The orig­i­nal agenda for the con­fer­ence was meaty enough: the elim­i­na­tion of in­ter­provin­cial trade bar­ri­ers. Of course, if fed­er­al­provin­cial con­fer­ences were likely to achieve this, the eco­nomic union would have been com­pleted long ago. Sooner or later it will dawn on peo­ple that leav­ing in­ter­nal free trade to in­ter­provin­cial ne­go­ti­a­tions is the prob­lem, not the so­lu­tion: the very at­tempt only en­cour­ages the idea that the prov­inces are not part of a larger whole, with an over­ar­ch­ing na­tional in­ter­est to which they are obliged to de­fer, but lit­tle coun­tries whose pop­u­la­tions are as alien to one an­other as those of sovereign states.
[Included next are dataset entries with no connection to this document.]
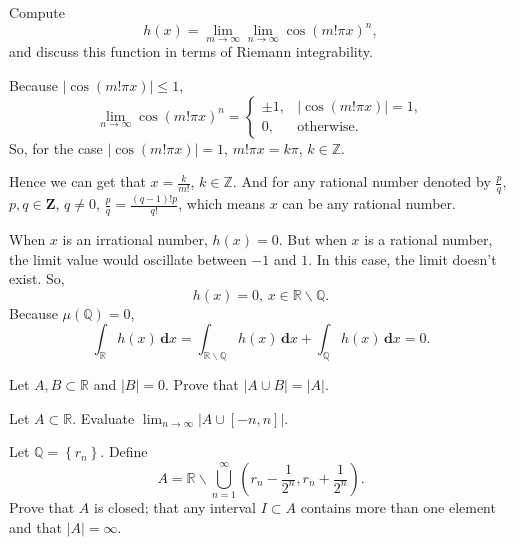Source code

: \documentclass[en, normal, 11pt, black]{elegantnote}
\newenvironment{exercise}[1]{\begin{tcolorbox}[colback=black!15, colframe=black!80, breakable, title=#1]}{\end{tcolorbox}}
\newenvironment{solution}{\begin{tcolorbox}[colback=white, colframe=black!50, breakable, title=Solution. ]\setlength{\parskip}{0.8em}}{\end{tcolorbox}}
\newcommand{\der}{\,\mathbf{d}}
\begin{document}
\begin{exercise}{(4), }
    Compute
    \[
        h(x)=\lim _{m \rightarrow \infty} \lim _{n \rightarrow \infty} \cos (m ! \pi x)^{n}, 
    \]
    and discuss this function in terms of Riemann integrability.
\end{exercise}
\begin{solution}
    Because $|\cos(m!\pi x)|\leqslant1$, 
    \[
        \lim_{n\to\infty}\cos(m!\pi x)^n=
        \begin{cases}
            \pm 1, & |\cos(m!\pi x)|=1, \\
            0, & \text{otherwise}. 
        \end{cases}
    \]
    So, for the case $|\cos(m!\pi x)|=1$, $m!\pi x=k\pi$, $k\in\mathbb{Z}$. 
    
    Hence we can get that $x=\frac{k}{m!}$, $k\in\mathbb{Z}$. And for any rational number denoted by $\frac{p}{q}$, $p,q\in\mathbf{Z}$, $q\not=0$, $\frac{p}{q}=\frac{(q-1)!p}{q!}$, which means $x$ can be any rational number. 
    
    When $x$ is an irrational number, $h(x)=0$.  But when $x$ is a rational number, the limit value would oscillate between $-1$ and $1$. In this case, the limit doesn't exist. So, 
    \[
        h(x)=0, \, x\in\mathbb{R}\backslash\mathbb{Q}. 
    \]
    Because $\mu(\mathbb{Q})=0$, 
    \[
        \int_\mathbb{R}h(x)\der x=\int_{\mathbb{R}\backslash\mathbb{Q}}h(x)\der x+\int_\mathbb{Q}h(x)\der x=0. 
    \]
\end{solution}

\begin{exercise}{(5), }
    Let $A, B \subset \mathbb{R}$ and $|B|=0 .$ Prove that $|A \cup B|=|A|$. 
\end{exercise}

\begin{exercise}{(6), }
    Let $A \subset \mathbb{R}$. Evaluate $\lim _{n \rightarrow \infty}|A \cup[-n, n]|$. 
\end{exercise}

\begin{exercise}{(7), }
    Let $\mathbb{Q}=\left\{r_{n}\right\}$. Define
    \[
        A=\mathbb{R} \backslash \bigcup_{n=1}^{\infty}\left(r_{n}-\frac{1}{2^{n}}, r_{n}+\frac{1}{2^{n}}\right). 
    \]
    Prove that $A$ is closed; that any interval $I \subset A$ contains more than one element and that $|A|=\infty$. 
\end{exercise}
\end{document}
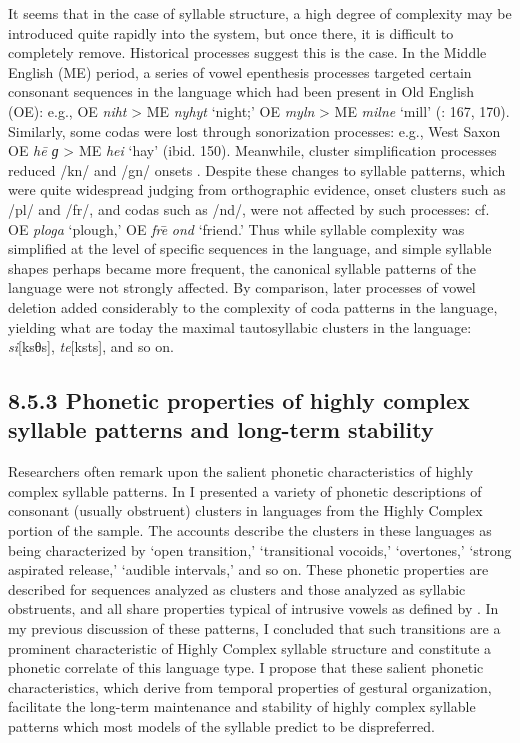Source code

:   It seems that in the case of syllable structure, a high degree of complexity may be introduced quite rapidly into the system, but once there, it is difficult to completely remove. Historical processes suggest this is the case. In the Middle English (ME) period, a series of vowel epenthesis processes targeted certain consonant sequences in the language which had been present in Old English (OE): e.g., OE \textit{niht} > ME \textit{nyhyt} ‘night;’ OE \textit{myln} > ME \textit{milne} ‘mill’ (\citealt{Jones1989}: 167, 170). Similarly, some codas were lost through sonorization processes: e.g., West Saxon OE \textit{he\={} ɡ} > ME \textit{hei} ‘hay’ (ibid. 150). Meanwhile, cluster simplification processes reduced /kn/ and /gn/ onsets \citep{Minkova2003}. Despite these changes to syllable patterns, which were quite widespread judging from orthographic evidence, onset clusters such as /pl/ and /fr/, and codas such as /nd/, were not affected by such processes: cf. OE \textit{ploga} ‘plough,’ OE \textit{fre}\textsf{\={} }\textit{ond} ‘friend.’ Thus while syllable complexity was simplified at the level of specific sequences in the language, and simple syllable shapes perhaps became more frequent, the canonical syllable patterns of the language were not strongly affected. By comparison, later processes of vowel deletion added considerably to the complexity of coda patterns in the language, yielding what are today the maximal tautosyllabic clusters in the language: \textit{si}[ksθs], \textit{te}[ksts], and so on.

\subsection{8.5.3 Phonetic properties of highly complex syllable patterns and long-term stability}

  Researchers often remark upon the salient phonetic characteristics of highly complex syllable patterns. In  I presented a variety of phonetic descriptions of consonant (usually obstruent) clusters in languages from the Highly Complex portion of the sample. The accounts describe the clusters in these languages as being characterized by ‘open transition,’ ‘transitional vocoids,’ ‘overtones,’ ‘strong aspirated release,’ ‘audible intervals,’ and so on. These phonetic properties are described for sequences analyzed as clusters and those analyzed as syllabic obstruents, and all share properties typical of intrusive vowels as defined by \citet{Hall2006}. In my previous discussion of these patterns, I concluded that such transitions are a prominent characteristic of Highly Complex syllable structure and constitute a phonetic correlate of this language type. I propose that these salient phonetic characteristics, which derive from temporal properties of gestural organization, facilitate the long-term maintenance and stability of highly complex syllable patterns which most models of the syllable predict to be dispreferred.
Any­way. If the premiers were of a mind to get rid of the trade bar­ri­ers they have so care­fully pre­served un­til now, they could have done so in a day. It would have made for a mem­o­rable meet­ing. But as they had no wish to do any­thing of the kind, they col­lec­tively changed the sub­ject, de­mand­ing any num­ber of other is­sues be put on the agenda — all of them, as it hap­pened, mat­ters of fed­eral ju­ris­dic­tion.

So rather than dis­cuss things over which they have some control, and there­fore some re­spon­si­bil­ity, the premiers de­manded the meet­ing be given over to ha­rangu­ing the feds for their fail­ure to ar­range their own af­fairs in a man­ner the premiers might prefer: pipe­lines, Bill C-69, steel tar­iffs, refugee pol­icy and of course the fed­eral car­bon tax. The like­li­hood that any­thing con­struc­tive would be ac­com­plished on any of these was al­ways near zero.

The premiers are en­ti­tled to their opin­ion, of course, and the Trudeau gov­ern­ment richly de­serves to be crit­i­cized on all those fronts and more. Only the premiers are not elected to scru­ti­nize fed­eral af­fairs: that’s what we elect a Par­lia­ment for. It is to the House of Com­mons the fed­eral gov­ern­ment is ac­count­able, not the premiers.

Away with these preen­fests, then. If there is some ur­gent pub­lic mat­ter re­quir­ing the first min­is­ters to convene, fine. Other­wise, hold them in pub­lic or hold them not at all.